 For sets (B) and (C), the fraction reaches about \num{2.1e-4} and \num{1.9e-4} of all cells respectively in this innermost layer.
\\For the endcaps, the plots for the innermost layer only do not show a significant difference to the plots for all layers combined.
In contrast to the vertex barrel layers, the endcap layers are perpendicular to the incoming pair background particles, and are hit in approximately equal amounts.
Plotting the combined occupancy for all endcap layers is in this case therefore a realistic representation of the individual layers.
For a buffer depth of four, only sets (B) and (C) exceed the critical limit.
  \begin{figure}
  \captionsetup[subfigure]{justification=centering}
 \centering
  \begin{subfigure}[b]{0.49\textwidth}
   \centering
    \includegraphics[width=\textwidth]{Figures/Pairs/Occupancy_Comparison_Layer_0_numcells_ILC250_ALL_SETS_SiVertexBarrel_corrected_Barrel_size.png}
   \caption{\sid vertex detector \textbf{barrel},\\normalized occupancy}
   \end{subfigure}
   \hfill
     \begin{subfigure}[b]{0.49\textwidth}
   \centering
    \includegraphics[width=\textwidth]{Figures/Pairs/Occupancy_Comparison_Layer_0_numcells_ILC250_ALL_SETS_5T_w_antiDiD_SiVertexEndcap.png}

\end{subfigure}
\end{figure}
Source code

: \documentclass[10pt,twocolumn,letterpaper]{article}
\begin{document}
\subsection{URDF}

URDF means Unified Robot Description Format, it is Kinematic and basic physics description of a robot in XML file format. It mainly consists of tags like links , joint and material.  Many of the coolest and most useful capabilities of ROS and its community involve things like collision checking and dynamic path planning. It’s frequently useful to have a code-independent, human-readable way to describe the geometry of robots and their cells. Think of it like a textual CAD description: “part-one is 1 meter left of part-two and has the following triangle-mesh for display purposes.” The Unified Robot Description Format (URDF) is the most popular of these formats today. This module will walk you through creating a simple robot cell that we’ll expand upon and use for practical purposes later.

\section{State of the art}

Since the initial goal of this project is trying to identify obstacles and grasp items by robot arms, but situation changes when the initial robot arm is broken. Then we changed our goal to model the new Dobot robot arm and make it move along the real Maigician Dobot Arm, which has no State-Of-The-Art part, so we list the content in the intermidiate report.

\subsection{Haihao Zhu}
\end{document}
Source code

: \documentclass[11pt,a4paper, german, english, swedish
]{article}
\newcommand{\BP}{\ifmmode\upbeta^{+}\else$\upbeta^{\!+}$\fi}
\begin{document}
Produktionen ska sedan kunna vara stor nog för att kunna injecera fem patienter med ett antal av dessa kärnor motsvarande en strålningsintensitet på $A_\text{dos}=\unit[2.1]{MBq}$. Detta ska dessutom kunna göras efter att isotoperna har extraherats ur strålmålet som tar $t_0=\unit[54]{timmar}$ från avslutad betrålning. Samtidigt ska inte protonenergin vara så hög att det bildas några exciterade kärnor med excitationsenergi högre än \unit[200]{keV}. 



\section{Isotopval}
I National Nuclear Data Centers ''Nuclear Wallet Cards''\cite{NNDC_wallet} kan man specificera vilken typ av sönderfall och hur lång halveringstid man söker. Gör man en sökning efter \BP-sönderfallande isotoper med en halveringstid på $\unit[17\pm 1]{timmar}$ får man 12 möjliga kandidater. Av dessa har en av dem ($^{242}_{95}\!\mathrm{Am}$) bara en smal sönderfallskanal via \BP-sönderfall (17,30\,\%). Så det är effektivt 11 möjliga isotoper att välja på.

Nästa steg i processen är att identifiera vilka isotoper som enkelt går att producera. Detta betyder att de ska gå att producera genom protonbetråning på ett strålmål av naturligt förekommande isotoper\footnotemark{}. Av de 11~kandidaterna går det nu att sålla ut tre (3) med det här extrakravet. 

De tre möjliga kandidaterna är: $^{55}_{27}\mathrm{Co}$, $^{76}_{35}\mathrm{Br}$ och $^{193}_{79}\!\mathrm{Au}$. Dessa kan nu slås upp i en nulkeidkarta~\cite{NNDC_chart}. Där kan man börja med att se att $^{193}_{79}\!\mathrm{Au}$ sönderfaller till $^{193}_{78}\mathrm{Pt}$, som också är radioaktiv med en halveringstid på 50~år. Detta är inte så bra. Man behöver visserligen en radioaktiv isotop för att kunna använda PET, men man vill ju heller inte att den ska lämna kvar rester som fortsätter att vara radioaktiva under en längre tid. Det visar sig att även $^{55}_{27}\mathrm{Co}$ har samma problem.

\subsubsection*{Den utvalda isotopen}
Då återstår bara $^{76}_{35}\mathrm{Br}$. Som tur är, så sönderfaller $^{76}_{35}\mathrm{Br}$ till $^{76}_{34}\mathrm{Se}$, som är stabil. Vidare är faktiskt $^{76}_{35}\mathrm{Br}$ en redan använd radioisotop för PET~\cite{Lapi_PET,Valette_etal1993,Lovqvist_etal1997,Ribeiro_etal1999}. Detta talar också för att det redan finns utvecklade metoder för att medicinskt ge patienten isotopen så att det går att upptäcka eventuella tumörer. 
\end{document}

....

> _What is required_:
Type out the whole listing once more, exactly as written.

> _Answer box_:
 For sets (B) and (C), the fraction reaches about \num{2.1e-4} and \num{1.9e-4} of all cells respectively in this innermost layer.
\\For the endcaps, the plots for the innermost layer only do not show a significant difference to the plots for all layers combined.
In contrast to the vertex barrel layers, the endcap layers are perpendicular to the incoming pair background particles, and are hit in approximately equal amounts.
Plotting the combined occupancy for all endcap layers is in this case therefore a realistic representation of the individual layers.
For a buffer depth of four, only sets (B) and (C) exceed the critical limit.
  \begin{figure}
  \captionsetup[subfigure]{justification=centering}
 \centering
  \begin{subfigure}[b]{0.49\textwidth}
   \centering
    \includegraphics[width=\textwidth]{Figures/Pairs/Occupancy_Comparison_Layer_0_numcells_ILC250_ALL_SETS_SiVertexBarrel_corrected_Barrel_size.png}
   \caption{\sid vertex detector \textbf{barrel},\\normalized occupancy}
   \end{subfigure}
   \hfill
     \begin{subfigure}[b]{0.49\textwidth}
   \centering
    \includegraphics[width=\textwidth]{Figures/Pairs/Occupancy_Comparison_Layer_0_numcells_ILC250_ALL_SETS_5T_w_antiDiD_SiVertexEndcap.png}

\end{subfigure}
\end{figure}
Source code

: \documentclass[10pt,twocolumn,letterpaper]{article}
\begin{document}
\subsection{URDF}

URDF means Unified Robot Description Format, it is Kinematic and basic physics description of a robot in XML file format. It mainly consists of tags like links , joint and material.  Many of the coolest and most useful capabilities of ROS and its community involve things like collision checking and dynamic path planning. It’s frequently useful to have a code-independent, human-readable way to describe the geometry of robots and their cells. Think of it like a textual CAD description: “part-one is 1 meter left of part-two and has the following triangle-mesh for display purposes.” The Unified Robot Description Format (URDF) is the most popular of these formats today. This module will walk you through creating a simple robot cell that we’ll expand upon and use for practical purposes later.

\section{State of the art}

Since the initial goal of this project is trying to identify obstacles and grasp items by robot arms, but situation changes when the initial robot arm is broken. Then we changed our goal to model the new Dobot robot arm and make it move along the real Maigician Dobot Arm, which has no State-Of-The-Art part, so we list the content in the intermidiate report.

\subsection{Haihao Zhu}
\end{document}
Source code

: \documentclass[11pt,a4paper, german, english, swedish
]{article}
\newcommand{\BP}{\ifmmode\upbeta^{+}\else$\upbeta^{\!+}$\fi}
\begin{document}
Produktionen ska sedan kunna vara stor nog för att kunna injecera fem patienter med ett antal av dessa kärnor motsvarande en strålningsintensitet på $A_\text{dos}=\unit[2.1]{MBq}$. Detta ska dessutom kunna göras efter att isotoperna har extraherats ur strålmålet som tar $t_0=\unit[54]{timmar}$ från avslutad betrålning. Samtidigt ska inte protonenergin vara så hög att det bildas några exciterade kärnor med excitationsenergi högre än \unit[200]{keV}. 



\section{Isotopval}
I National Nuclear Data Centers ''Nuclear Wallet Cards''\cite{NNDC_wallet} kan man specificera vilken typ av sönderfall och hur lång halveringstid man söker. Gör man en sökning efter \BP-sönderfallande isotoper med en halveringstid på $\unit[17\pm 1]{timmar}$ får man 12 möjliga kandidater. Av dessa har en av dem ($^{242}_{95}\!\mathrm{Am}$) bara en smal sönderfallskanal via \BP-sönderfall (17,30\,\%). Så det är effektivt 11 möjliga isotoper att välja på.

Nästa steg i processen är att identifiera vilka isotoper som enkelt går att producera. Detta betyder att de ska gå att producera genom protonbetråning på ett strålmål av naturligt förekommande isotoper\footnotemark{}. Av de 11~kandidaterna går det nu att sålla ut tre (3) med det här extrakravet. 

De tre möjliga kandidaterna är: $^{55}_{27}\mathrm{Co}$, $^{76}_{35}\mathrm{Br}$ och $^{193}_{79}\!\mathrm{Au}$. Dessa kan nu slås upp i en nulkeidkarta~\cite{NNDC_chart}. Där kan man börja med att se att $^{193}_{79}\!\mathrm{Au}$ sönderfaller till $^{193}_{78}\mathrm{Pt}$, som också är radioaktiv med en halveringstid på 50~år. Detta är inte så bra. Man behöver visserligen en radioaktiv isotop för att kunna använda PET, men man vill ju heller inte att den ska lämna kvar rester som fortsätter att vara radioaktiva under en längre tid. Det visar sig att även $^{55}_{27}\mathrm{Co}$ har samma problem.

\subsubsection*{Den utvalda isotopen}
Då återstår bara $^{76}_{35}\mathrm{Br}$. Som tur är, så sönderfaller $^{76}_{35}\mathrm{Br}$ till $^{76}_{34}\mathrm{Se}$, som är stabil. Vidare är faktiskt $^{76}_{35}\mathrm{Br}$ en redan använd radioisotop för PET~\cite{Lapi_PET,Valette_etal1993,Lovqvist_etal1997,Ribeiro_etal1999}. Detta talar också för att det redan finns utvecklade metoder för att medicinskt ge patienten isotopen så att det går att upptäcka eventuella tumörer. 
\end{document}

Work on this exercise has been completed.